Ma è solo una piccola frazione: esistono quote di purezza e unicità nel fare di questa canzone un manifesto di un genere musicale in evoluzione. È un feticcio di estremo valore che è a disposizione di chi non trema innanzi alle idee di dissotterrare spoglie mortali.
10 Torn Desire
Il tempo del delirio totale è giunto, il momento del desiderio più grottesco che spinge le menti verso le porte dell’inferno è qui, in queste voluminose varianti, dove tutto è ossigeno che brucia nel basso che ricorda i Virgin Prunes.
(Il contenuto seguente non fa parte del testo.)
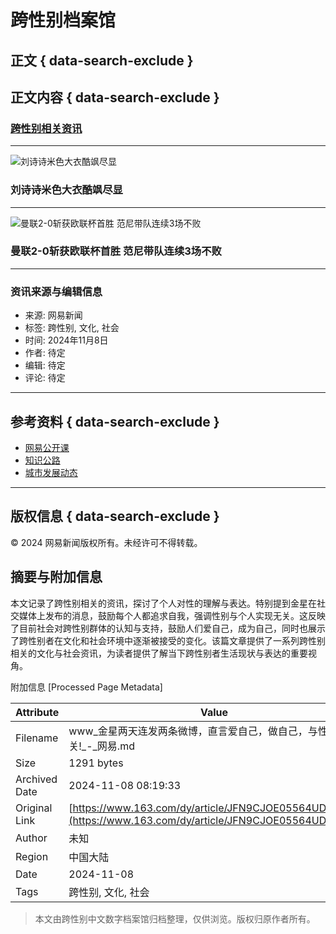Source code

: # 跨性别档案馆

## 正文 { data-search-exclude }


## 正文内容 { data-search-exclude }

### [跨性别相关资讯](https://www.163.com/dy/article/JGFBVQ02000189FH.html?clickfrom=w_yw "中国记者节微视频")

---

![刘诗诗米色大衣酷飒尽显](https://nimg.ws.126.net/?url=http%3A%2F%2Fcms-bucket.ws.126.net%2F2024%2F1108%2Fab59b90dj00smm1z2002cc000550038c.jpg&thumbnail=185y116&quality=100&type=jpg "刘诗诗米色大衣酷飒尽显")

### 刘诗诗米色大衣酷飒尽显

---

![曼联2-0斩获欧联杯首胜 范尼带队连续3场不败](https://nimg.ws.126.net/?url=http%3A%2F%2Fcms-bucket.ws.126.net%2F2024%2F1108%2F45e40ec1j00smlyst009xc000cl0069c.jpg&thumbnail=453y225&quality=100&type=jpg "曼联2-0斩获欧联杯首胜 范尼带队连续3场不败")

### 曼联2-0斩获欧联杯首胜 范尼带队连续3场不败

---

### 资讯来源与编辑信息

- 来源: 网易新闻
- 标签: 跨性别, 文化, 社会
- 时间: 2024年11月8日
- 作者: 待定
- 编辑: 待定
- 评论: 待定

---

## 参考资料 { data-search-exclude }

- [网易公开课](https://open.163.com/)
- [知识公路](https://www.163.com/dy/article/VKFDHFCJ7.html?clickfrom=w_zsgl)
- [城市发展动态](https://www.163.com/dy/article/JGCVBC0A05479U3A.html?clickfrom=w_dy)

---

## 版权信息 { data-search-exclude }

© 2024 网易新闻版权所有。未经许可不得转载。

## 摘要与附加信息

<!-- tcd_abstract -->
本文记录了跨性别相关的资讯，探讨了个人对性的理解与表达。特别提到金星在社交媒体上发布的消息，鼓励每个人都追求自我，强调性别与个人实现无关。这反映了目前社会对跨性别群体的认知与支持，鼓励人们爱自己，成为自己，同时也展示了跨性别者在文化和社会环境中逐渐被接受的变化。该篇文章提供了一系列跨性别相关的文化与社会资讯，为读者提供了解当下跨性别者生活现状与表达的重要视角。
<!-- tcd_abstract_end -->

附加信息 [Processed Page Metadata]

| Attribute       | Value                                  |
|-----------------|----------------------------------------|
| Filename        | www_金星两天连发两条微博，直言爱自己，做自己，与性别无关!_-_网易.md                             |
| Size            | 1291 bytes                           |
| Archived Date   | 2024-11-08 08:19:33                             |
| Original Link   | [https://www.163.com/dy/article/JFN9CJOE05564UD9.html](https://www.163.com/dy/article/JFN9CJOE05564UD9.html)                       |
| Author          | 未知                               |
| Region          | 中国大陆                               |
| Date            | 2024-11-08                                 |
| Tags            | 跨性别, 文化, 社会                                 |
>
> 本文由跨性别中文数字档案馆归档整理，仅供浏览。版权归原作者所有。
>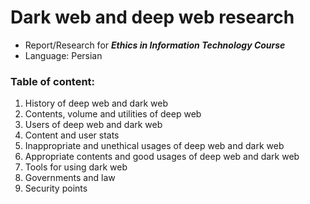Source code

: # Dark web and deep web research
* Report/Research for ***Ethics in Information Technology Course***
* Language: Persian
### Table of content:
1. History of deep web and dark web
2. Contents, volume and utilities of deep web
3. Users of deep web and dark web
4. Content and user stats
5. Inappropriate and unethical usages of deep web and dark web
6. Appropriate contents and good usages of deep web and dark web
7. Tools for using dark web
8. Governments and law
9. Security points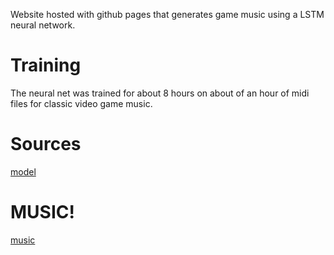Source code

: Website hosted with github pages that generates game music using a LSTM neural network.

# Training
The neural net was trained for about 8 hours on about of an hour of midi files for classic video game music.

# Sources
[model](https://towardsdatascience.com/how-to-generate-music-using-a-lstm-neural-network-in-keras-68786834d4c5)

# MUSIC!
[music](song.mp3)
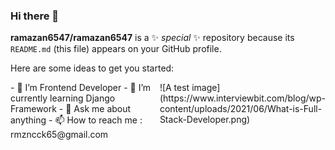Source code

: ### Hi there 👋


**ramazan6547/ramazan6547** is a ✨ _special_ ✨ repository because its `README.md` (this file) appears on your GitHub profile.

Here are some ideas to get you started:

<div style="display : flex; ">
  <div>
  - 🔭 I’m Frontend Developer
- 🌱 I’m currently learning Django Framework
- 💬 Ask me about anything
- 📫 How to reach me : rmzncck65@gmail.com 
</div>
  <div>
    ![A test image](https://www.interviewbit.com/blog/wp-content/uploads/2021/06/What-is-Full-Stack-Developer.png)

  </div>
</div>

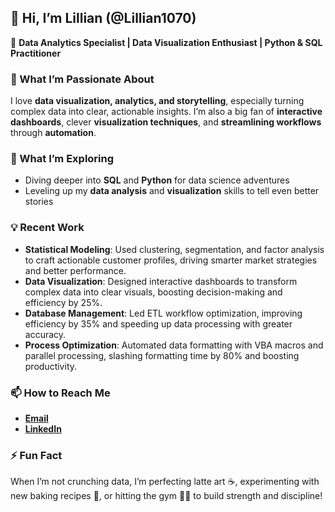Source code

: ## 👋 Hi, I’m Lillian (@Lillian1070)  
🔹 **Data Analytics Specialist | Data Visualization Enthusiast | Python & SQL Practitioner**  

### 👀 What I’m Passionate About  
I love **data visualization, analytics, and storytelling**, especially turning complex data into clear, actionable insights. I’m also a big fan of **interactive dashboards**, clever **visualization techniques**, and **streamlining workflows** through **automation**.

### 🌱 What I’m Exploring  
- Diving deeper into **SQL** and **Python** for data science adventures  
- Leveling up my **data analysis** and **visualization** skills to tell even better stories

### 💡 Recent Work  
- **Statistical Modeling**: Used clustering, segmentation, and factor analysis to craft actionable customer profiles, driving smarter market strategies and better performance.  
- **Data Visualization**: Designed interactive dashboards to transform complex data into clear visuals, boosting decision-making and efficiency by 25%.  
- **Database Management**: Led ETL workflow optimization, improving efficiency by 35% and speeding up data processing with greater accuracy.  
- **Process Optimization**: Automated data formatting with VBA macros and parallel processing, slashing formatting time by 80% and boosting productivity.

### 📫 How to Reach Me  
- [**Email**](mailto:lillianlin1070@gmail.com)  
- [**LinkedIn**](http://www.linkedin.com/in/lillian-lin-/)  

### ⚡ Fun Fact  
When I’m not crunching data, I’m perfecting latte art ☕, experimenting with new baking recipes 🍪, or hitting the gym 🏋️‍♀️ to build strength and discipline!

<!---
Lillian1070/Lillian1070 is a ✨ special ✨ repository because its `README.md` (this file) appears on your GitHub profile.
You can click the Preview link to take a look at your changes.
--->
Le rullate della batteria devono tanto al Post-Punk, e poi c’è lei, la maligna forma Deathrock a rendere epocale il brano.
11 Hex/Pox/Vex
Un basso melodico più che mai è pronto ad ingannarci: tutto diventa stridore, lame a scendere nei polmoni, le voci raddoppiate e i Sex Gang Children a benedire il tutto.
E Aleph a rendere Peter Murphy un sacerdote malvagio.
Lo shock è dato da un brutale atteggiamento nel creare una cavalcata spavalda e menefreghista per uccidere ogni bagliore di luce.
Maestosa, offre elementi di eleganza nella sua attitudine a divenire l’apoteosi che esalta i residenti delle tenebre.
12 Epilogue
Questa volta tocca a voci maschili a concludere l’album, tra liquami elettronici e voci imbalsamate e spettrali. Sono vapori di addio, il saluto senza replica che chiude un disco di esordio semplicemente perfetto.
13 New World Ordeal (Smoke And Mirror Remix)
Questa versione offre ai Cult Strange la possibilità di tornare alle dinamiche dei Remix degli anni ’80, per giocare con l'alternanza degli strumenti, per rendere il brano una piacevole lunga agonia.
14 Sages Of Djinn (War Engine Remix)
Il remix di Sages Of Djinn è un sudario, un calvario, un gioco mefistofelico di voci piene di echi, il drumming e il basso che lavorano duro e le chitarre che quando arrivano danno un senso diverso rispetto all’originale. I Killing Joke possono essere felici: dall'altra parte dell’oceano c’è chi, come loro, sa tagliare in due il cielo.